Beneficios y Desafíos del Liderazgo Femenino
El liderazgo femenino y sus consecuencias en las empresas son cada vez más evidentes y algo que no pueden obviar las grandes compañías. La presencia de mujeres en los Consejos de Administración transmite una imagen de empresa moderna, orientada al futuro, abierta a la diversidad y al cambio. El mercado demanda nuevas formas de liderazgo y esto ha gestado un cambio, buscando ahora valores femeninos.
La incorporación de la mujer a cargos directivos aporta a las empresas más frescura, nuevos métodos, más agilidad, flexibilidad y estructuras menos jerarquizadas. Las mujeres han aportado creatividad, un mayor enfoque sobre los objetivos y han sabido valorar la importancia del capital humano. La mujer parece estar preparada para adaptarse a los cambios porque ha tenido que enfrentarse a múltiples situaciones en su vida profesional. Científicamente, las mujeres tienden a estresarse menos y ser más armónicas. Han tenido que ocupar diferentes roles como persona, madre, mujer y profesional, tomando permanentemente decisiones en estos diferentes ámbitos.
A pesar de estos beneficios, las mujeres líderes a menudo se enfrentan a estereotipos de género que las sitúan en desventaja. La escasez de representación femenina en puestos importantes ha provocado una falta de ejemplos o modelos en los que inspirarse o emular. El modelo de referencia para la mujer ha sido siempre el masculino, y la mujer ha intentado competir con los hombres a nivel profesional en lugar de hacerlo siendo diferente. Nuestro estilo de liderazgo y gestión no era el modelo tradicional de éxito. Muchas mujeres líderes deben lidiar con el desafío de equilibrar sus responsabilidades profesionales con sus roles tradicionales en el hogar.
Otro reto importante es la brecha salarial. En el año 2021, el salario medio anual fue de 28.388,69 euros para los hombres y de 23.175,95 euros para las mujeres, lo que supone el 81,6% del masculino.
| Género | Salario Medio Anual | Porcentaje respecto al masculino |
|---|---|---|
| Hombres | 28.388,69 € | 100% |
| Mujeres | 23.175,95 € | 81,6% |
Hacia un Liderazgo Inclusivo y Diverso
Para liderar se necesitan una serie de cualidades intrínsecas y extrínsecas. Las cualidades intrínsecas son una condición básica, sine qua non, que viene de origen y es difícil de adquirir a posteriori. Sobre las cualidades extrínsecas, son necesarias para poder mejorar las intrínsecas y se pueden adquirir, aprender e incluso mejorar. Ante todo, un líder, ya sea hombre o mujer, tiene que tener voluntad de serlo y, sobre todo, seguidores.

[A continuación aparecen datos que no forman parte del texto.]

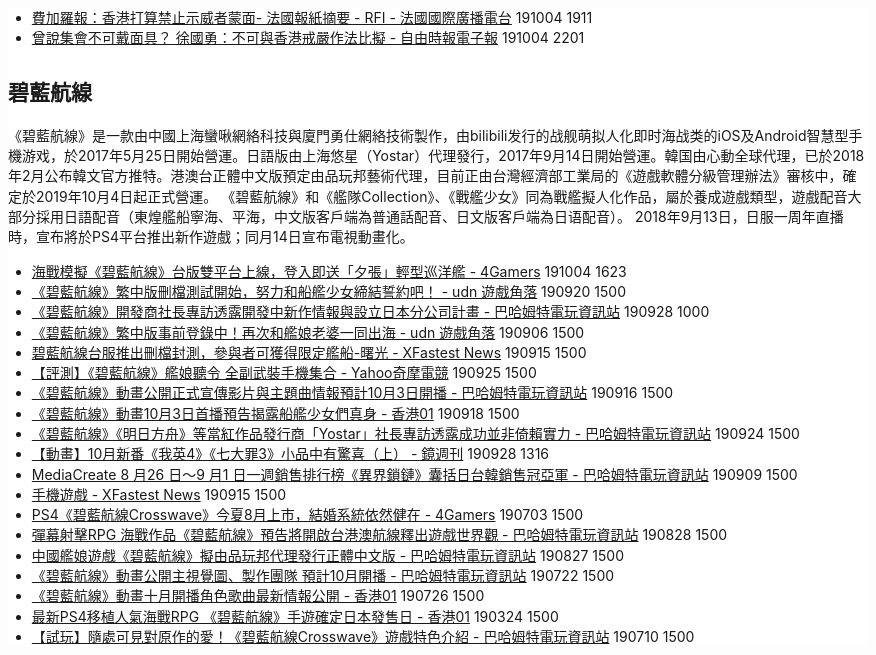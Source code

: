 - [費加羅報：香港打算禁止示威者蒙面- 法國報紙摘要 - RFI - 法國國際廣播電台](http://www.rfi.fr/tw/%E4%B8%AD%E5%9C%8B/20191004-%E8%B2%BB%E5%8A%A0%E7%BE%85%E5%A0%B1%E9%A6%99%E6%B8%AF%E6%89%93%E7%AE%97%E7%A6%81%E6%AD%A2%E7%A4%BA%E5%A8%81%E8%80%85%E8%92%99%E9%9D%A2 "費加羅報：香港打算禁止示威者蒙面- 法國報紙摘要 - RFI - 法國國際廣播電台") 191004 1911
- [曾說集會不可戴面具？ 徐國勇：不可與香港戒嚴作法比擬 - 自由時報電子報](https://news.ltn.com.tw/news/politics/breakingnews/2936703 "曾說集會不可戴面具？ 徐國勇：不可與香港戒嚴作法比擬 - 自由時報電子報") 191004 2201

## 碧藍航線

《碧藍航線》是一款由中國上海蠻啾網絡科技與廈門勇仕網絡技術製作，由bilibili发行的战舰萌拟人化即时海战类的iOS及Android智慧型手機游戏，於2017年5月25日開始營運。日語版由上海悠星（Yostar）代理發行，2017年9月14日開始營運。韓国由心動全球代理，已於2018年2月公布韓文官方推特。港澳台正體中文版預定由品玩邦藝術代理，目前正由台灣經濟部工業局的《遊戲軟體分級管理辦法》審核中，確定於2019年10月4日起正式營運。
《碧藍航線》和《艦隊Collection》、《戰艦少女》同為戰艦擬人化作品，屬於養成遊戲類型，遊戲配音大部分採用日語配音（東煌艦船寧海、平海，中文版客戶端為普通話配音、日文版客戶端為日语配音）。
2018年9月13日，日服一周年直播時，宣布將於PS4平台推出新作遊戲；同月14日宣布電視動畫化。
- [海戰模擬《碧藍航線》台版雙平台上線，登入即送「夕張」輕型巡洋艦 - 4Gamers](https://www.4gamers.com.tw/news/detail/40627/azur-lane-traditional-chinese-version-is-out-now-on-ios-and-android "海戰模擬《碧藍航線》台版雙平台上線，登入即送「夕張」輕型巡洋艦 - 4Gamers") 191004 1623
- [《碧藍航線》繁中版刪檔測試開始，努力和船艦少女締結誓約吧！ - udn 遊戲角落](https://game.udn.com/game/story/10453/4058130 "《碧藍航線》繁中版刪檔測試開始，努力和船艦少女締結誓約吧！ - udn 遊戲角落") 190920 1500
- [《碧藍航線》開發商社長專訪透露開發中新作情報與設立日本分公司計畫 - 巴哈姆特電玩資訊站](https://gnn.gamer.com.tw/detail.php?sn=186397 "《碧藍航線》開發商社長專訪透露開發中新作情報與設立日本分公司計畫 - 巴哈姆特電玩資訊站") 190928 1000
- [《碧藍航線》繁中版事前登錄中！再次和艦娘老婆一同出海 - udn 遊戲角落](https://game.udn.com/game/story/10453/4032697 "《碧藍航線》繁中版事前登錄中！再次和艦娘老婆一同出海 - udn 遊戲角落") 190906 1500
- [碧藍航線台服推出刪檔封測，參與者可獲得限定艦船-曙光 - XFastest News](https://news.xfastest.com/others/69662/azur-lane-present-gaming-test/ "碧藍航線台服推出刪檔封測，參與者可獲得限定艦船-曙光 - XFastest News") 190915 1500
- [【評測】《碧藍航線》艦娘聽令 全副武裝手機集合 - Yahoo奇摩電競](https://tw.esports.yahoo.com/%E8%A9%95%E6%B8%AC%E7%A2%A7%E8%97%8D%E8%88%AA%E7%B7%9A%E8%89%A6%E5%A8%98%E8%81%BD%E4%BB%A4-%E5%85%A8%E5%89%AF%E6%AD%A6%E8%A3%9D%E6%89%8B%E6%A9%9F%E9%9B%86%E5%90%88-083841813.html "【評測】《碧藍航線》艦娘聽令 全副武裝手機集合 - Yahoo奇摩電競") 190925 1500
- [《碧藍航線》動畫公開正式宣傳影片與主題曲情報預計10月3日開播 - 巴哈姆特電玩資訊站](https://gnn.gamer.com.tw/detail.php?sn=185744 "《碧藍航線》動畫公開正式宣傳影片與主題曲情報預計10月3日開播 - 巴哈姆特電玩資訊站") 190916 1500
- [《碧藍航線》動畫10月3日首播預告揭露船艦少女們真身 - 香港01](https://www.hk01.com/%E9%81%8A%E6%88%B2%E5%8B%95%E6%BC%AB/376201/%E7%A2%A7%E8%97%8D%E8%88%AA%E7%B7%9A-%E5%8B%95%E7%95%AB10%E6%9C%883%E6%97%A5%E9%A6%96%E6%92%AD-%E9%A0%90%E5%91%8A%E6%8F%AD%E9%9C%B2%E8%88%B9%E8%89%A6%E5%B0%91%E5%A5%B3%E5%80%91%E7%9C%9F%E8%BA%AB "《碧藍航線》動畫10月3日首播預告揭露船艦少女們真身 - 香港01") 190918 1500
- [《碧藍航線》《明日方舟》等當紅作品發行商「Yostar」社長專訪透露成功並非倚賴實力 - 巴哈姆特電玩資訊站](https://gnn.gamer.com.tw/detail.php?sn=186151 "《碧藍航線》《明日方舟》等當紅作品發行商「Yostar」社長專訪透露成功並非倚賴實力 - 巴哈姆特電玩資訊站") 190924 1500
- [【動畫】10月新番《我英4》《七大罪3》小品中有驚喜（上） - 鏡週刊](https://www.mirrormedia.mg/story/20190927gameanime01 "【動畫】10月新番《我英4》《七大罪3》小品中有驚喜（上） - 鏡週刊") 190928 1316
- [MediaCreate 8 月26 日～9 月1 日一週銷售排行榜《異界鎖鏈》囊括日台韓銷售冠亞軍 - 巴哈姆特電玩資訊站](https://gnn.gamer.com.tw/detail.php?sn=185458 "MediaCreate 8 月26 日～9 月1 日一週銷售排行榜《異界鎖鏈》囊括日台韓銷售冠亞軍 - 巴哈姆特電玩資訊站") 190909 1500
- [手機遊戲 - XFastest News](https://news.xfastest.com/category/%E6%89%8B%E6%A9%9F%E9%81%8A%E6%88%B2/ "手機遊戲 - XFastest News") 190915 1500
- [PS4《碧藍航線Crosswave》今夏8月上市，結婚系統依然健在 - 4Gamers](https://www.4gamers.com.tw/news/detail/39504/compile-heart-released-azur-lane-crosswave-new-trailer "PS4《碧藍航線Crosswave》今夏8月上市，結婚系統依然健在 - 4Gamers") 190703 1500
- [彈幕射擊RPG 海戰作品《碧藍航線》預告將開啟台港澳航線釋出遊戲世界觀 - 巴哈姆特電玩資訊站](https://gnn.gamer.com.tw/detail.php?sn=184905 "彈幕射擊RPG 海戰作品《碧藍航線》預告將開啟台港澳航線釋出遊戲世界觀 - 巴哈姆特電玩資訊站") 190828 1500
- [中國艦娘遊戲《碧藍航線》擬由品玩邦代理發行正體中文版 - 巴哈姆特電玩資訊站](https://gnn.gamer.com.tw/detail.php?sn=184998 "中國艦娘遊戲《碧藍航線》擬由品玩邦代理發行正體中文版 - 巴哈姆特電玩資訊站") 190827 1500
- [《碧藍航線》動畫公開主視覺圖、製作團隊 預計10月開播 - 巴哈姆特電玩資訊站](https://gnn.gamer.com.tw/detail.php?sn=183089 "《碧藍航線》動畫公開主視覺圖、製作團隊 預計10月開播 - 巴哈姆特電玩資訊站") 190722 1500
- [《碧藍航線》動畫十月開播角色歌曲最新情報公開 - 香港01](https://www.hk01.com/%E9%81%8A%E6%88%B2%E5%8B%95%E6%BC%AB/356138/%E7%A2%A7%E8%97%8D%E8%88%AA%E7%B7%9A-%E5%8B%95%E7%95%AB%E5%8D%81%E6%9C%88%E9%96%8B%E6%92%AD-%E8%A7%92%E8%89%B2%E6%AD%8C%E6%9B%B2%E6%9C%80%E6%96%B0%E6%83%85%E5%A0%B1%E5%85%AC%E9%96%8B "《碧藍航線》動畫十月開播角色歌曲最新情報公開 - 香港01") 190726 1500
- [最新PS4移植人氣海戰RPG 《碧藍航線》手遊確定日本發售日 - 香港01](https://www.hk01.com/%E9%81%8A%E6%88%B2%E5%8B%95%E6%BC%AB/309542/%E6%9C%80%E6%96%B0ps4%E7%A7%BB%E6%A4%8D%E4%BA%BA%E6%B0%A3%E6%B5%B7%E6%88%B0rpg-%E7%A2%A7%E8%97%8D%E8%88%AA%E7%B7%9A-%E6%89%8B%E9%81%8A%E7%A2%BA%E5%AE%9A%E6%97%A5%E6%9C%AC%E7%99%BC%E5%94%AE%E6%97%A5 "最新PS4移植人氣海戰RPG 《碧藍航線》手遊確定日本發售日 - 香港01") 190324 1500
- [【試玩】隨處可見對原作的愛！《碧藍航線Crosswave》遊戲特色介紹 - 巴哈姆特電玩資訊站](https://gnn.gamer.com.tw/detail.php?sn=182446 "【試玩】隨處可見對原作的愛！《碧藍航線Crosswave》遊戲特色介紹 - 巴哈姆特電玩資訊站") 190710 1500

Hemos de ser tal y como somos, expresar sin temor nuestras ambiciones como mujeres en el mundo de la empresa, saber vendernos y abrir un diálogo con nuestros colegas y compañeros masculinos. Que entiendan nuestras frustraciones y nosotras saber entender las suyas. La riqueza está en la suma. Puede que algunos hombres se sientan amenazados con la presencia femenina, no están acostumbrados a tratarnos en puestos del mismo nivel. Han de vernos como compañeras, no como amenazas, sino como personas que aportan y suman. La mujer no representa un peligro, sino una apuesta por la diversidad.
Nosotras preferimos el networking basado en las relaciones, en lugar de las jerarquías. Sabemos compartir el poder, la información y fomentar la participación. Nos gusta comunicar para reforzar las decisiones y no solo para dar instrucciones. La obsesión por el servicio (a clientes, empleados, accionistas...) es también una característica. Es fundamental convencernos a todos de que la conciliación no debe ser estrictamente femenina.
Desde un punto de vista empresarial, es necesario romper con la brecha salarial entre hombres y mujeres. Sería necesario establecer una serie de mejoras como un proceso de selección neutro; un método de análisis, descripción y valoración de puestos de trabajo; un plan de igualdad; una negociación colectiva; un seguimiento y control de las acciones para la igualdad; y, sobre todo, eliminar cualquier tipo de techo de cristal que impida la promoción profesional de la mujer.